It is widely reported that the Government has committed £500 million to a consortium seeking to bail out the global communications firm OneWeb in exchange for a 20% stake in the ailing company. The biggest player in this “British” consortium is, in fact, Indian giant Bharti Enterprises, which is controlled by billionaire – and fan of Brexit – Sunil Mittal.

Bharti is already one of the largest investors in OneWeb. So, it is in effect investing to save its own investment and getting help from a sizable chunk of British tax money to do so. 

This is broadly seen as a last ditch attempt to rescue the UK’s plan to avoid participating in the EU’s Galileo programme by launching its own rival Global Navigation Satellite System (GNSS). Boris Johnson’s chief advisor Dominic Cummings is reported to have been “instrumental” in this bid. 

The OneWeb entity on which the UK is bidding is actually a joint venture with Airbus – itself owned to a significant extent by the German, French and Spanish. The UK is, in a sense, pumping money into a failed European project simply to avoid participating in a very successful one. That absurdity aside, the bid fails even on its own merits. 

Despite BBC News reporting that “the OneWeb service would be back-up for GPS in case it is attacked or fails”, most experts in the field are warning that it is no such thing. The satellites which form part of its network currently have no such technology and are too small to be retrofitted. Simply put, ‘we’ve bought the wrong satellites’. 

The UK spat out its dummy, so violently it flew into space. Looking at that orbiting dummy the UK thought: how hard could it be? As it turns out, quite hard.

What is more likely is that the Government decided to sink this enormous amount of money for a non-controlling stake, in exchange for some jam-tomorrow promise that if the company survives and if it is technically doable, it will try to piggy-back this technology on its next generation of satellites. Experts doubt this is even feasible, due to technical considerations. 

“This situation looks like nationalism trumping solid industrial policy,” says Giles Thorne, a specialist researcher in the field who works at Jefferies International. What is worrying is that, for anyone who understands the full story of how the UK dropped out of Galileo and decided to plough a lonely furrow, “nationalism trumping industrial policy” is absolutely par for the course. 

And it is a crucial story to understand, not just because it is emblematic of the Brexit sklerosis currently choking the nation’s economic lifeblood but because, despite being unsexy, it is of singular importance. 

Lack of access altogether to such a system would, according to the Government’s own commissioned research, cost the UK economy an estimated £1 billion a day or one-sixth of its GDP.

Stick that on the side of a bus. 


How it Started: The Rationalism of Galileo

Elements of Galileo, such as the timing and navigation signal (PRS) designed to be used by government agencies and emergency services, are already operational. Full capabilities will all come online this year and the project is due to be completed with the launch of ‘spare’ satellites in 2026. 

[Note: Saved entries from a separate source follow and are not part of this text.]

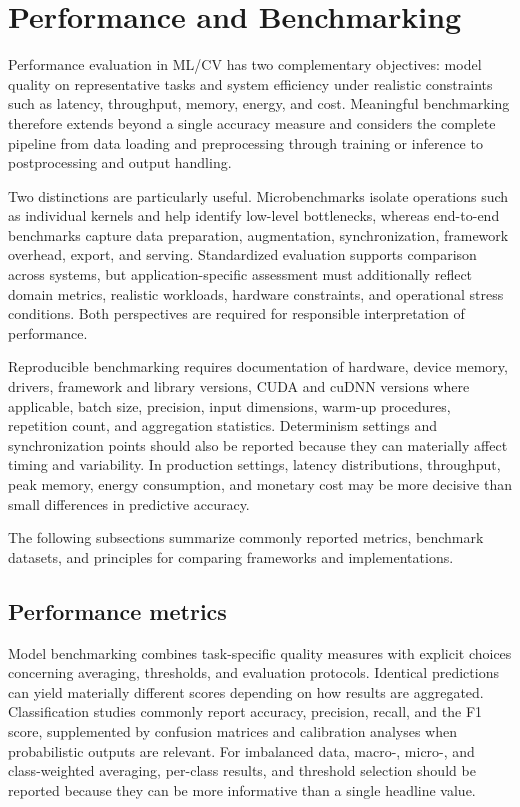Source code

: \documentclass{article}
\begin{document}
\section{Performance and Benchmarking}

Performance evaluation in ML/CV has two complementary objectives: model quality on representative tasks and system efficiency under realistic constraints such as latency, throughput, memory, energy, and cost. Meaningful benchmarking therefore extends beyond a single accuracy measure and considers the complete pipeline from data loading and preprocessing through training or inference to postprocessing and output handling.

Two distinctions are particularly useful. Microbenchmarks isolate operations such as individual kernels and help identify low-level bottlenecks, whereas end-to-end benchmarks capture data preparation, augmentation, synchronization, framework overhead, export, and serving. Standardized evaluation supports comparison across systems, but application-specific assessment must additionally reflect domain metrics, realistic workloads, hardware constraints, and operational stress conditions. Both perspectives are required for responsible interpretation of performance.

Reproducible benchmarking requires documentation of hardware, device memory, drivers, framework and library versions, CUDA and cuDNN versions where applicable, batch size, precision, input dimensions, warm-up procedures, repetition count, and aggregation statistics. Determinism settings and synchronization points should also be reported because they can materially affect timing and variability. In production settings, latency distributions, throughput, peak memory, energy consumption, and monetary cost may be more decisive than small differences in predictive accuracy.

The following subsections summarize commonly reported metrics, benchmark datasets, and principles for comparing frameworks and implementations.


\subsection{Performance metrics}

Model benchmarking combines task-specific quality measures with explicit choices concerning averaging, thresholds, and evaluation protocols. Identical predictions can yield materially different scores depending on how results are aggregated. Classification studies commonly report accuracy, precision, recall, and the F1 score, supplemented by confusion matrices and calibration analyses when probabilistic outputs are relevant. For imbalanced data, macro-, micro-, and class-weighted averaging, per-class results, and threshold selection should be reported because they can be more informative than a single headline value.
\end{document}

The UK had already invested £1.2 billion in Galileo and helped to define important aspects of the system’s encryption, including PRS, as well as helped build and operate the 28 satellites already in orbit. 

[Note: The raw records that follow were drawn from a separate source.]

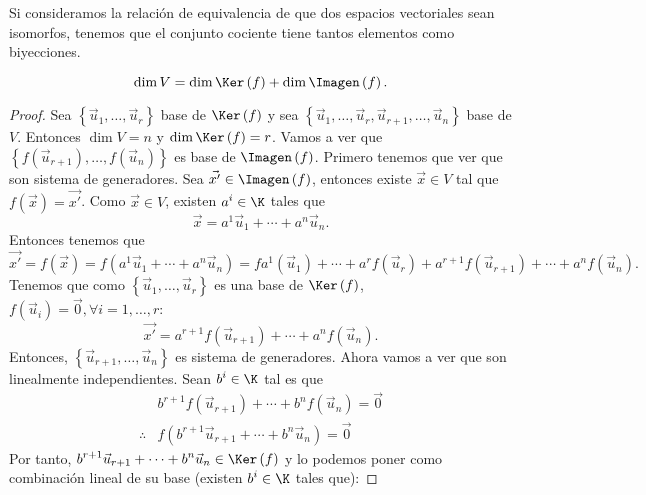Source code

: \begin{observation}
\normalfont Si consideramos la relación de equivalencia de que dos espacios vectoriales sean isomorfos, tenemos que el conjunto cociente tiene tantos elementos como biyecciones.
\end{observation}

\begin{ftheorem}[]
\normalfont 
\[\dim V = \dim \Ker\left(f\right) + \dim \Imagen\left(f\right) .\]
\end{ftheorem}
\begin{proof}
	Sea $\displaystyle \left\{ \vec{u}_{1}, \ldots, \vec{u}_{r}\right\}  $ base de $\displaystyle \Ker\left(f\right) $ y sea $\displaystyle \left\{ \vec{u}_{1}, \ldots, \vec{u}_{r}, \vec{u}_{r+1}, \ldots, \vec{u}_{n}\right\}  $ base de $\displaystyle V $. Entonces $\displaystyle \dim V = n $ y $\displaystyle \dim \Ker\left(f\right) = r $. Vamos a ver que $\displaystyle \left\{ f\left(\vec{u}_{r+1}\right), \ldots, f\left(\vec{u}_{n}\right)\right\}  $ es base de $\displaystyle \Imagen\left(f\right) $. Primero tenemos que ver que son sistema de generadores. Sea $\displaystyle \vec{x'} \in \Imagen\left(f\right) $, entonces existe $\displaystyle \vec{x} \in V $ tal que $\displaystyle f\left(\vec{x}\right) = \vec{x'} $. Como $\displaystyle \vec{x}\in V $, existen $\displaystyle a^{i}\in\K $ tales que
	\[ \vec{x} = a^{1}\vec{u}_{1} + \cdots + a^{n}\vec{u}_{n}.\]
Entonces tenemos que
\[\vec{x'} = f\left(\vec{x}\right) = f\left(a^{1}\vec{u}_{1} + \cdots + a^{n}\vec{u}_{n}\right) = fa^{1}\left(\vec{u}_{1}\right) + \cdots + a^{r}f\left(\vec{u}_{r}\right) + a^{r+1}f(\vec{u}_{r+1}) + \cdots + a^{n} f\left(\vec{u}_{n}\right) .\]
Tenemos que como $\displaystyle \left\{ \vec{u}_{1}, \ldots, \vec{u}_{r}\right\}  $ es una base de $\displaystyle \Ker\left(f\right) $, $\displaystyle f\left(\vec{u}_{i}\right) = \vec{0}, \forall i = 1, \ldots, r $:
\[\vec{x'} = a^{r+1}f\left(\vec{u}_{r+1}\right) + \cdots + a^{n}f\left(\vec{u}_{n}\right) .\]
Entonces, $\displaystyle \left\{ \vec{u}_{r+1}, \ldots, \vec{u}_{n}\right\}  $ es sistema de generadores. Ahora vamos a ver que son linealmente independientes. Sean $\displaystyle b^{i} \in \K $ tal es que 
\[
\begin{split}
  & b^{r+1}f\left(\vec{u}_{r+1}\right) + \cdots + b^{n}f\left(\vec{u}_{n}\right) = \vec{0} \\
 \therefore & f\left(b^{r+1}\vec{u}_{r+1} + \cdots + b^{n}\vec{u}_{n}\right) = \vec{0}
\end{split}
\]
Por tanto, $\displaystyle b^{r+1}\vec{u}_{r+1} + \cdots + b^{n}\vec{u}_{n} \in \Ker\left(f\right) $ y lo podemos poner como combinación lineal de su base (existen $\displaystyle b^{i}\in\K $ tales que):

\end{proof}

Importantly, Galileo – unlike its US, Russian and Chinese counterparts – will be the only such system under civilian, democratically accountable, transparent control. Further, it is not an ‘exclusive’ system. Using it with another, such as GPS, hugely improves accuracy. In fact, Norway is in the process of negotiating PRS access to do precisely that.

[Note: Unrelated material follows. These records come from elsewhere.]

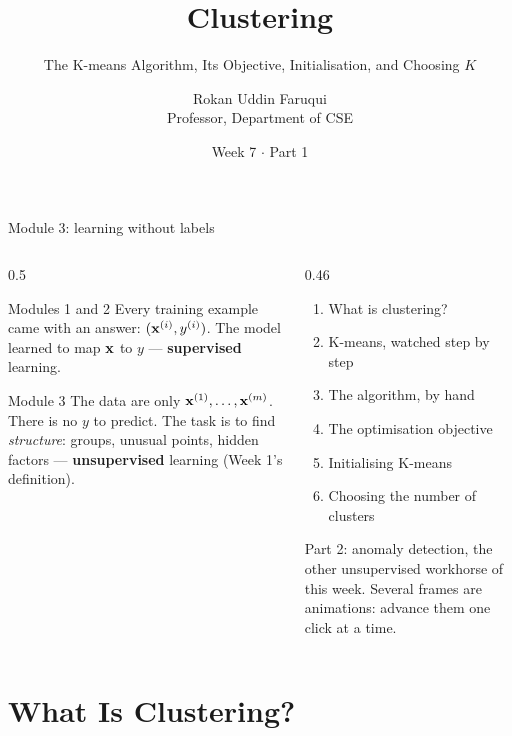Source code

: \documentclass[aspectratio=169,10pt]{beamer}
\title[CSE 815 -- Week 7, Part 1]{Clustering}
\subtitle{The K-means Algorithm, Its Objective, Initialisation, and Choosing $K$}
\author{Rokan Uddin Faruqui\\ \small Professor, Department of CSE}
\institute{\small University of Chittagong \\ \texttt{rufaruqui@cu.ac.bd}}
\date[Week 7 / Part 1]{Week 7 $\cdot$ Part 1}
\begin{document}
\begin{frame}
  \titlepage
\end{frame}

\begin{frame}{Module 3: learning without labels}
  \begin{columns}[T,onlytextwidth]
    \begin{column}{0.5\textwidth}
      \begin{block}{Modules 1 and 2}
        \footnotesize
        Every training example came with an answer: $(\vx^{(i)},y^{(i)})$. The model
        learned to map $\vx$ to $y$ --- \textbf{supervised} learning.
      \end{block}
      \begin{block}{Module 3}
        \footnotesize
        The data are only $\vx^{(1)},\dots,\vx^{(m)}$. There is no $y$ to predict. The task
        is to find \emph{structure}: groups, unusual points, hidden factors ---
        \textbf{unsupervised} learning (Week 1's definition).
      \end{block}
    \end{column}
    \begin{column}{0.46\textwidth}
      \begin{keyidea}[Today]
        \footnotesize
        \begin{enumerate}
          \item What is clustering?
          \item K-means, watched step by step
          \item The algorithm, by hand
          \item The optimisation objective
          \item Initialising K-means
          \item Choosing the number of clusters
        \end{enumerate}
      \end{keyidea}
      \footnotesize Part 2: anomaly detection, the other unsupervised workhorse of this
      week. \textcolor{cugray}{Several frames are animations: advance them one click at a
      time.}
    \end{column}
  \end{columns}
\end{frame}

\section{What Is Clustering?}
\end{document}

Contrary to misconceived headlines, the UK has not been ‘kicked off’ the project. It has simply been told that it no longer has automatic, unqualified access to it unless it negotiates such access and agrees to abide by the relevant rules. This is as near to a case of misunderstanding causing mass media hysteria as I have seen – unsurprising given that the Defence Secretary at the time was Gavin Williamson.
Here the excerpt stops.